Or, at least, these are the preliminary findings of a small test group comparing how and how quickly people read printed books and ebooks.
The research study by the Nielsen Norman Group – who, with a name like that, one assumes is composed of a bunch of guys with bow-ties and tweed jackets – found that the printed paper book lends itself to a faster reading speed than iBooks on the iPad. So, despite all the advancements in technology, the book is still better at conveying information directly to readers. Who knew, right?
Surprisingly, the iPad, which was 6.2% slower than the book, proved faster the Kindle, which itself was 10.7 slower than its dead-tree competition.
Of course, the fanboy arguments between yuppies at your local Starbucks are going to be positively vicious. Some might argue that the Kindle, with its slow responsiveness, is inevitably slower and worse off. Others might say that the test subjects probably spent a lifetime reading books, and only a short while with new tech, and thus have obvious unconscious reactions and prefrerences. Let’s just hope no-one loses it and throws their tall, half-caf, soy latte. That would be terrible and not fun to watch at all.

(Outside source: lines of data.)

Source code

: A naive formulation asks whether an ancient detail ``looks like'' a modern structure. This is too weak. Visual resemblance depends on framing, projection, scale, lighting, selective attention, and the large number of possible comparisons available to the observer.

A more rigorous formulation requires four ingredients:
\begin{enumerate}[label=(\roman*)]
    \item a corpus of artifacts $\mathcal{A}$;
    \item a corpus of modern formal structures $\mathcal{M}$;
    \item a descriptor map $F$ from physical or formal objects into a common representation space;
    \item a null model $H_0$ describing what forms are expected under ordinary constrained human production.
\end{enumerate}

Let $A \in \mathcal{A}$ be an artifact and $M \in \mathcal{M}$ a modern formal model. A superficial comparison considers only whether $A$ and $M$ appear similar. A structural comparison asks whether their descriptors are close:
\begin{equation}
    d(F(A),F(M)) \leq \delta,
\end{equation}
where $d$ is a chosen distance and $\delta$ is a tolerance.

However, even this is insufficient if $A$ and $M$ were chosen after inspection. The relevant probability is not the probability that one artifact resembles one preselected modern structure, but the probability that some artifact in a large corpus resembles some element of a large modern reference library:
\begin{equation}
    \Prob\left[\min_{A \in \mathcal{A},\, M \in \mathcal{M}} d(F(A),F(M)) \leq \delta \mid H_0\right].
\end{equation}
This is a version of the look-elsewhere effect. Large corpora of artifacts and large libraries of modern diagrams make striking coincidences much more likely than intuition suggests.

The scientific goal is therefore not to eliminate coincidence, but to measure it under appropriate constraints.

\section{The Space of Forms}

The downside, however, is that the study was run with only 24 participants – hardly a representative sampling.
Still, despite the small sample size, it does mean that we’re still trying to figure out how technology is changing how we read. It seems that there are arguments for tech being both an improvement and a downgrade as a medium for reading, and we don’t know quite which is true.
So maybe the question really comes down to this: which would you rather be seen reading at your local coffee shop?